>>
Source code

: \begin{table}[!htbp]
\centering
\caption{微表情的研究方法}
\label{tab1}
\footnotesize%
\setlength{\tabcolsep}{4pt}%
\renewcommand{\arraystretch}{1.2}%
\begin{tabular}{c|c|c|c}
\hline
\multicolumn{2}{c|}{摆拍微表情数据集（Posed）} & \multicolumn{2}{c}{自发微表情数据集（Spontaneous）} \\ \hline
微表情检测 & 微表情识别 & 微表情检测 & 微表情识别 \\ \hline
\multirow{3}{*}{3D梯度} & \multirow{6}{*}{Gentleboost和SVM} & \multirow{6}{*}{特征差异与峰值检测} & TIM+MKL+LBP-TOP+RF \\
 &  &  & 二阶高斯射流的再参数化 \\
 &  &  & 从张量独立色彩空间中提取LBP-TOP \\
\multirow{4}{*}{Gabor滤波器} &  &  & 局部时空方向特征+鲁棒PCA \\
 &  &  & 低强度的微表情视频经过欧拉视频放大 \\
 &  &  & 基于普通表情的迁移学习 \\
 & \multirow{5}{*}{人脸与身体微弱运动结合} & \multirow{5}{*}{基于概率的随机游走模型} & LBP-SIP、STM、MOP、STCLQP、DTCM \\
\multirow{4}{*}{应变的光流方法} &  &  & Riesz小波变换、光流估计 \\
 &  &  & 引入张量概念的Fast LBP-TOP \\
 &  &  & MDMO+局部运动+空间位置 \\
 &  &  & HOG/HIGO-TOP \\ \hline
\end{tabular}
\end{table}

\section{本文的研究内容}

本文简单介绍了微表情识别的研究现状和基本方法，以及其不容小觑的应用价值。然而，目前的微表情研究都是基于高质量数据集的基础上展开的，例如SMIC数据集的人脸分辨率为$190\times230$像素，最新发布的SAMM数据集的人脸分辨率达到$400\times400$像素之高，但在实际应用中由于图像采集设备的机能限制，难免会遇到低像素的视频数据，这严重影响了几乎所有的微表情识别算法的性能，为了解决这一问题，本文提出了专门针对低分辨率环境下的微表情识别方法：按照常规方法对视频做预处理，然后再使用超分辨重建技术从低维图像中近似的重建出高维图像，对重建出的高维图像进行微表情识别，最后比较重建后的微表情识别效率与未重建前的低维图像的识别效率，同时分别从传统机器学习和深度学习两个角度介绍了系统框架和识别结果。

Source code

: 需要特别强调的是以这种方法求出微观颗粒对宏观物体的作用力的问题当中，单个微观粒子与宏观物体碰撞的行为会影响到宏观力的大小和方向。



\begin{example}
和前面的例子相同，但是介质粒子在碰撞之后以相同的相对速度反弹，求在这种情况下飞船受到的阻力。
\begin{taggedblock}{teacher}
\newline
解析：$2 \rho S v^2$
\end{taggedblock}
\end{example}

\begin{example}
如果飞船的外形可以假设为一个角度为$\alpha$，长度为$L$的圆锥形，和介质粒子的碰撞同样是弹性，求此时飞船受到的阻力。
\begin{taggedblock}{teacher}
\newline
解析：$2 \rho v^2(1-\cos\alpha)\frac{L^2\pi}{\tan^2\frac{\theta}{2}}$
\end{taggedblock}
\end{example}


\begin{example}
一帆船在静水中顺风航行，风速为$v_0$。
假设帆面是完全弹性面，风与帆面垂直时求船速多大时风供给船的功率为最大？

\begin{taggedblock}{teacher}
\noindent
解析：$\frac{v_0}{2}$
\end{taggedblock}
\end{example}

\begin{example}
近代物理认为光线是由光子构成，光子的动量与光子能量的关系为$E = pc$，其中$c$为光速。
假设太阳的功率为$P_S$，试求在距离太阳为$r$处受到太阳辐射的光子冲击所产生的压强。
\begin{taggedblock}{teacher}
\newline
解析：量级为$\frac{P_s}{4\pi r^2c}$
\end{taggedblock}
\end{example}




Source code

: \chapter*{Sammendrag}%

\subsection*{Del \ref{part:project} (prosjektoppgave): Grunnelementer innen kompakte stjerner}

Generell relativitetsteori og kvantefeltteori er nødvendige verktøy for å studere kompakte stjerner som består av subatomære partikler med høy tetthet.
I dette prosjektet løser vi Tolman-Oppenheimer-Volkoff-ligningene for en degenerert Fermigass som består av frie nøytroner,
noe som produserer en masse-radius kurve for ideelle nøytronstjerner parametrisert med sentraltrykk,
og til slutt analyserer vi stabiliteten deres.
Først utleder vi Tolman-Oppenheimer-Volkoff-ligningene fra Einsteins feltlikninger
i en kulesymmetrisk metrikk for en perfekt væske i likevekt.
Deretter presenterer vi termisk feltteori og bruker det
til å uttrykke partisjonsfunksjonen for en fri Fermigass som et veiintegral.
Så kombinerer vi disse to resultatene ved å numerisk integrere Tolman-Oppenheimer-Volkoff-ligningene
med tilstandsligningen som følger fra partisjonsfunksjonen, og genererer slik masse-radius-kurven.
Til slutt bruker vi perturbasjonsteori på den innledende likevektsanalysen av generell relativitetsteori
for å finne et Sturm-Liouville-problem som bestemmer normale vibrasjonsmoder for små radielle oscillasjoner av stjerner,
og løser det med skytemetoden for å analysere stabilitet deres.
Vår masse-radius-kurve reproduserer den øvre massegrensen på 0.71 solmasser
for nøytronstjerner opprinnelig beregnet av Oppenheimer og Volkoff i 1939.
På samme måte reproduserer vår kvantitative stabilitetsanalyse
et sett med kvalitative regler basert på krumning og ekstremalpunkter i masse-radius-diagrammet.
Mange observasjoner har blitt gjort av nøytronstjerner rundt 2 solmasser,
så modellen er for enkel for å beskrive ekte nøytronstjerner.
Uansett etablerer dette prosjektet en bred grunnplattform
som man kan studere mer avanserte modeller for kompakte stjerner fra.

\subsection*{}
<<
WORK ITEM
Retype the lines above, keeping every character.

FINISHED TASK
Source code

: \begin{table}[!htbp]
\centering
\caption{微表情的研究方法}
\label{tab1}
\footnotesize%
\setlength{\tabcolsep}{4pt}%
\renewcommand{\arraystretch}{1.2}%
\begin{tabular}{c|c|c|c}
\hline
\multicolumn{2}{c|}{摆拍微表情数据集（Posed）} & \multicolumn{2}{c}{自发微表情数据集（Spontaneous）} \\ \hline
微表情检测 & 微表情识别 & 微表情检测 & 微表情识别 \\ \hline
\multirow{3}{*}{3D梯度} & \multirow{6}{*}{Gentleboost和SVM} & \multirow{6}{*}{特征差异与峰值检测} & TIM+MKL+LBP-TOP+RF \\
 &  &  & 二阶高斯射流的再参数化 \\
 &  &  & 从张量独立色彩空间中提取LBP-TOP \\
\multirow{4}{*}{Gabor滤波器} &  &  & 局部时空方向特征+鲁棒PCA \\
 &  &  & 低强度的微表情视频经过欧拉视频放大 \\
 &  &  & 基于普通表情的迁移学习 \\
 & \multirow{5}{*}{人脸与身体微弱运动结合} & \multirow{5}{*}{基于概率的随机游走模型} & LBP-SIP、STM、MOP、STCLQP、DTCM \\
\multirow{4}{*}{应变的光流方法} &  &  & Riesz小波变换、光流估计 \\
 &  &  & 引入张量概念的Fast LBP-TOP \\
 &  &  & MDMO+局部运动+空间位置 \\
 &  &  & HOG/HIGO-TOP \\ \hline
\end{tabular}
\end{table}

\section{本文的研究内容}

本文简单介绍了微表情识别的研究现状和基本方法，以及其不容小觑的应用价值。然而，目前的微表情研究都是基于高质量数据集的基础上展开的，例如SMIC数据集的人脸分辨率为$190\times230$像素，最新发布的SAMM数据集的人脸分辨率达到$400\times400$像素之高，但在实际应用中由于图像采集设备的机能限制，难免会遇到低像素的视频数据，这严重影响了几乎所有的微表情识别算法的性能，为了解决这一问题，本文提出了专门针对低分辨率环境下的微表情识别方法：按照常规方法对视频做预处理，然后再使用超分辨重建技术从低维图像中近似的重建出高维图像，对重建出的高维图像进行微表情识别，最后比较重建后的微表情识别效率与未重建前的低维图像的识别效率，同时分别从传统机器学习和深度学习两个角度介绍了系统框架和识别结果。

Source code

: 需要特别强调的是以这种方法求出微观颗粒对宏观物体的作用力的问题当中，单个微观粒子与宏观物体碰撞的行为会影响到宏观力的大小和方向。



\begin{example}
和前面的例子相同，但是介质粒子在碰撞之后以相同的相对速度反弹，求在这种情况下飞船受到的阻力。
\begin{taggedblock}{teacher}
\newline
解析：$2 \rho S v^2$
\end{taggedblock}
\end{example}

\begin{example}
如果飞船的外形可以假设为一个角度为$\alpha$，长度为$L$的圆锥形，和介质粒子的碰撞同样是弹性，求此时飞船受到的阻力。
\begin{taggedblock}{teacher}
\newline
解析：$2 \rho v^2(1-\cos\alpha)\frac{L^2\pi}{\tan^2\frac{\theta}{2}}$
\end{taggedblock}
\end{example}


\begin{example}
一帆船在静水中顺风航行，风速为$v_0$。
假设帆面是完全弹性面，风与帆面垂直时求船速多大时风供给船的功率为最大？

\begin{taggedblock}{teacher}
\noindent
解析：$\frac{v_0}{2}$
\end{taggedblock}
\end{example}

\begin{example}
近代物理认为光线是由光子构成，光子的动量与光子能量的关系为$E = pc$，其中$c$为光速。
假设太阳的功率为$P_S$，试求在距离太阳为$r$处受到太阳辐射的光子冲击所产生的压强。
\begin{taggedblock}{teacher}
\newline
解析：量级为$\frac{P_s}{4\pi r^2c}$
\end{taggedblock}
\end{example}




Source code

: \chapter*{Sammendrag}%

\subsection*{Del \ref{part:project} (prosjektoppgave): Grunnelementer innen kompakte stjerner}

Generell relativitetsteori og kvantefeltteori er nødvendige verktøy for å studere kompakte stjerner som består av subatomære partikler med høy tetthet.
I dette prosjektet løser vi Tolman-Oppenheimer-Volkoff-ligningene for en degenerert Fermigass som består av frie nøytroner,
noe som produserer en masse-radius kurve for ideelle nøytronstjerner parametrisert med sentraltrykk,
og til slutt analyserer vi stabiliteten deres.
Først utleder vi Tolman-Oppenheimer-Volkoff-ligningene fra Einsteins feltlikninger
i en kulesymmetrisk metrikk for en perfekt væske i likevekt.
Deretter presenterer vi termisk feltteori og bruker det
til å uttrykke partisjonsfunksjonen for en fri Fermigass som et veiintegral.
Så kombinerer vi disse to resultatene ved å numerisk integrere Tolman-Oppenheimer-Volkoff-ligningene
med tilstandsligningen som følger fra partisjonsfunksjonen, og genererer slik masse-radius-kurven.
Til slutt bruker vi perturbasjonsteori på den innledende likevektsanalysen av generell relativitetsteori
for å finne et Sturm-Liouville-problem som bestemmer normale vibrasjonsmoder for små radielle oscillasjoner av stjerner,
og løser det med skytemetoden for å analysere stabilitet deres.
Vår masse-radius-kurve reproduserer den øvre massegrensen på 0.71 solmasser
for nøytronstjerner opprinnelig beregnet av Oppenheimer og Volkoff i 1939.
På samme måte reproduserer vår kvantitative stabilitetsanalyse
et sett med kvalitative regler basert på krumning og ekstremalpunkter i masse-radius-diagrammet.
Mange observasjoner har blitt gjort av nøytronstjerner rundt 2 solmasser,
så modellen er for enkel for å beskrive ekte nøytronstjerner.
Uansett etablerer dette prosjektet en bred grunnplattform
som man kan studere mer avanserte modeller for kompakte stjerner fra.

\subsection*{}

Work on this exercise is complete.